I don't understand what the assumption of solvability is for.
We have $N'\operatorname{char} N\lhd G.$
If $\sigma$ is an inner automorphism of $G$, then $\sigma (N)=N$ by $N\lhd G.$ So $\sigma|_N$ is an automorphism of $N$. Therefore $\sigma|_N(N')=N'$ by $N'\operatorname{char} N.$ But obviously $\sigma|_N(N')=\sigma(N'),$ which ends the proof.
Is this proof incorrect or does the assumption of solvability allow one not to use the notion of a characteristic subgroup?
EDIT I'm sorry. Apparently, I missed part of the problem. The whole problem reads:
Let $G$ be solvable and $N\lhd G.$ Show that
(a) $N'\lhd G;$
(b) If, for $H\subset N,\,H\lhd G$ implies $H=\{e\}$, then $N$ is abelian.

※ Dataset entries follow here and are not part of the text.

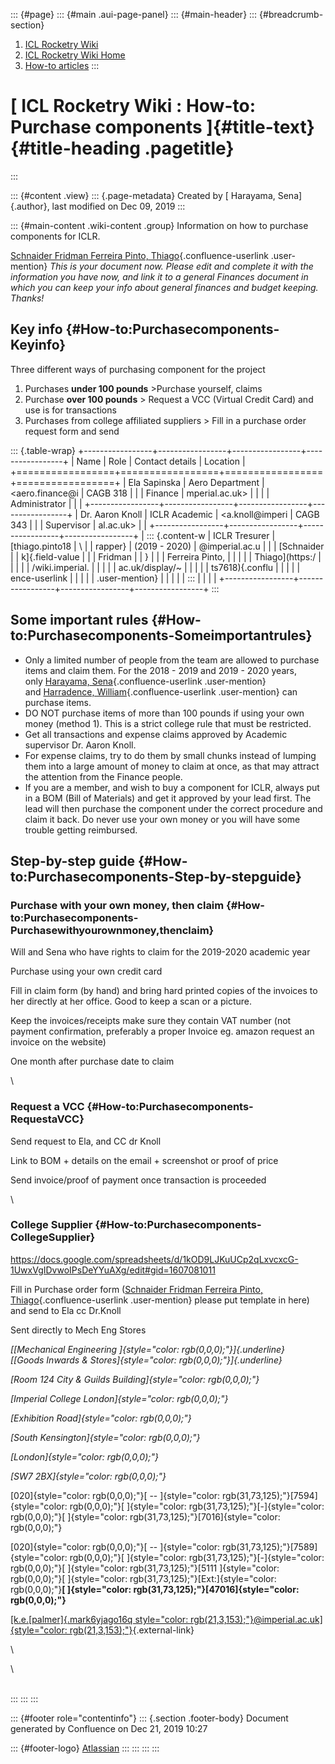 ::: {#page}
::: {#main .aui-page-panel}
::: {#main-header}
::: {#breadcrumb-section}
1.  [ICL Rocketry Wiki](index.html)
2.  [ICL Rocketry Wiki Home](ICL-Rocketry-Wiki-Home_142270843.html)
3.  [How-to articles](How-to-articles_142273626.html)
:::

[ ICL Rocketry Wiki : How-to: Purchase components ]{#title-text} {#title-heading .pagetitle}
================================================================
:::

::: {#content .view}
::: {.page-metadata}
Created by [ Harayama, Sena]{.author}, last modified on Dec 09, 2019
:::

::: {#main-content .wiki-content .group}
Information on how to purchase components for ICLR.

[Schnaider Fridman Ferreira Pinto,
Thiago](https://wiki.imperial.ac.uk/display/~ts7618){.confluence-userlink
.user-mention} *This is your document now. Please edit and complete it
with the information you have now, and link it to a general Finances
document in which you can keep your info about general finances and
budget keeping. Thanks!*

Key info {#How-to:Purchasecomponents-Keyinfo}
--------

Three different ways of purchasing component for the project

1.  Purchases **under 100 pounds** \>Purchase yourself, claims 
2.  Purchase **over 100 pounds** \> Request a VCC (Virtual Credit Card)
    and use is for transactions
3.  Purchases from college affiliated suppliers \> Fill in a purchase
    order request form and send

::: {.table-wrap}
+-----------------+-----------------+-----------------+-----------------+
| Name            | Role            | Contact details | Location        |
+=================+=================+=================+=================+
| Ela Sapinska    | Aero Department | <aero.finance@i | CAGB 318        |
|                 | Finance         | mperial.ac.uk>  |                 |
|                 | Administrator   |                 |                 |
+-----------------+-----------------+-----------------+-----------------+
| Dr. Aaron Knoll | ICLR Academic   | <a.knoll@imperi | CAGB 343        |
|                 | Supervisor      | al.ac.uk>       |                 |
+-----------------+-----------------+-----------------+-----------------+
| ::: {.content-w | ICLR Tresurer   | [thiago.pinto18 | \               |
| rapper}         | (2019 - 2020)   | \@imperial.ac.u |                 |
| [Schnaider      |                 | k]{.field-value |                 |
| Fridman         |                 | }               |                 |
| Ferreira Pinto, |                 |                 |                 |
| Thiago](https:/ |                 |                 |                 |
| /wiki.imperial. |                 |                 |                 |
| ac.uk/display/~ |                 |                 |                 |
| ts7618){.conflu |                 |                 |                 |
| ence-userlink   |                 |                 |                 |
| .user-mention}  |                 |                 |                 |
| :::             |                 |                 |                 |
+-----------------+-----------------+-----------------+-----------------+
:::

Some important rules {#How-to:Purchasecomponents-Someimportantrules}
--------------------

-   Only a limited number of people from the team are allowed to
    purchase items and claim them. For the 2018 - 2019 and 2019 - 2020
    years, only [Harayama,
    Sena](https://wiki.imperial.ac.uk/display/~sh5915){.confluence-userlink
    .user-mention} and [Harradence,
    William](https://wiki.imperial.ac.uk/display/~wh1615){.confluence-userlink
    .user-mention} can purchase items.
-   DO NOT purchase items of more than 100 pounds if using your own
    money (method 1). This is a strict college rule that must be
    restricted.
-   Get all transactions and expense claims approved by Academic
    supervisor Dr. Aaron Knoll.
-   For expense claims, try to do them by small chunks instead of
    lumping them into a large amount of money to claim at once, as that
    may attract the attention from the Finance people.
-   If you are a member, and wish to buy a component for ICLR, always
    put in a BOM (Bill of Materials) and get it approved by your lead
    first. The lead will then purchase the component under the correct
    procedure and claim it back. Do never use your own money or you will
    have some trouble getting reimbursed.

Step-by-step guide {#How-to:Purchasecomponents-Step-by-stepguide}
------------------

### Purchase with your own money, then claim {#How-to:Purchasecomponents-Purchasewithyourownmoney,thenclaim}

Will and Sena who have rights to claim for the 2019-2020 academic year

Purchase using your own credit card

Fill in claim form (by hand) and bring hard printed copies of the
invoices to her directly at her office. Good to keep a scan or a
picture.

Keep the invoices/receipts make sure they contain VAT number (not
payment confirmation, preferably a proper Invoice eg. amazon request an
invoice on the website)

One month after purchase date to claim 

\

### Request a VCC {#How-to:Purchasecomponents-RequestaVCC}

Send request to Ela, and CC dr Knoll

Link to BOM + details on the email + screenshot or proof of price

Send invoice/proof of payment once transaction is proceeded

\

### College Supplier {#How-to:Purchasecomponents-CollegeSupplier}

<https://docs.google.com/spreadsheets/d/1kOD9LJKuUCp2qLxvcxcG-1UwxVgIDvwoIPsDeYYuAXg/edit#gid=1607081011>

Fill in Purchase order form ([Schnaider Fridman Ferreira Pinto,
Thiago](https://wiki.imperial.ac.uk/display/~ts7618){.confluence-userlink
.user-mention} please put template in here) and send to Ela cc Dr.Knoll

Sent directly to Mech Eng Stores

*[[Mechanical
Engineering ]{style="color: rgb(0,0,0);"}]{.underline}[[Goods Inwards &
Stores]{style="color: rgb(0,0,0);"}]{.underline}*

*[Room 124 City & Guilds Building]{style="color: rgb(0,0,0);"}*

*[Imperial College London]{style="color: rgb(0,0,0);"}*

*[Exhibition Road]{style="color: rgb(0,0,0);"}*

*[South Kensington]{style="color: rgb(0,0,0);"}*

*[London]{style="color: rgb(0,0,0);"}*

*[SW7 2BX]{style="color: rgb(0,0,0);"}*

[020]{style="color: rgb(0,0,0);"}[ -- ]{style="color: rgb(31,73,125);"}[7594]{style="color: rgb(0,0,0);"}[ ]{style="color: rgb(31,73,125);"}[-]{style="color: rgb(0,0,0);"}[ ]{style="color: rgb(31,73,125);"}[7016]{style="color: rgb(0,0,0);"}

[020]{style="color: rgb(0,0,0);"}[ -- ]{style="color: rgb(31,73,125);"}[7589]{style="color: rgb(0,0,0);"}[ ]{style="color: rgb(31,73,125);"}[-]{style="color: rgb(0,0,0);"}[ ]{style="color: rgb(31,73,125);"}[5111 ]{style="color: rgb(0,0,0);"}[ ]{style="color: rgb(31,73,125);"}[Ext:]{style="color: rgb(0,0,0);"}**[ ]{style="color: rgb(31,73,125);"}[47016]{style="color: rgb(0,0,0);"}**

[[k.e.[palmer]{.mark6yjago16q
style="color: rgb(21,3,153);"}\@imperial.ac.uk]{style="color: rgb(21,3,153);"}](mailto:k.e.palmer@imperial.ac.uk){.external-link}

\

\

\
:::
:::
:::

::: {#footer role="contentinfo"}
::: {.section .footer-body}
Document generated by Confluence on Dec 21, 2019 10:27

::: {#footer-logo}
[Atlassian](http://www.atlassian.com/)
:::
:::
:::
:::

But I still don't think solvability is needed. If $H\subset N,\, H\lhd G$ implies $H=\{e\},$ then $N'=\{e\}$ by (a), and $N$ is abelian...
EDIT 2 I've edited the inclusions above to be $\subset$ instead of $\subseteq$, per Arturo's answer, as this is indeed what was written in the problem. I thought the symbol meant $\subseteq$ as it often does and I changed it to make it what I thought to be more precise.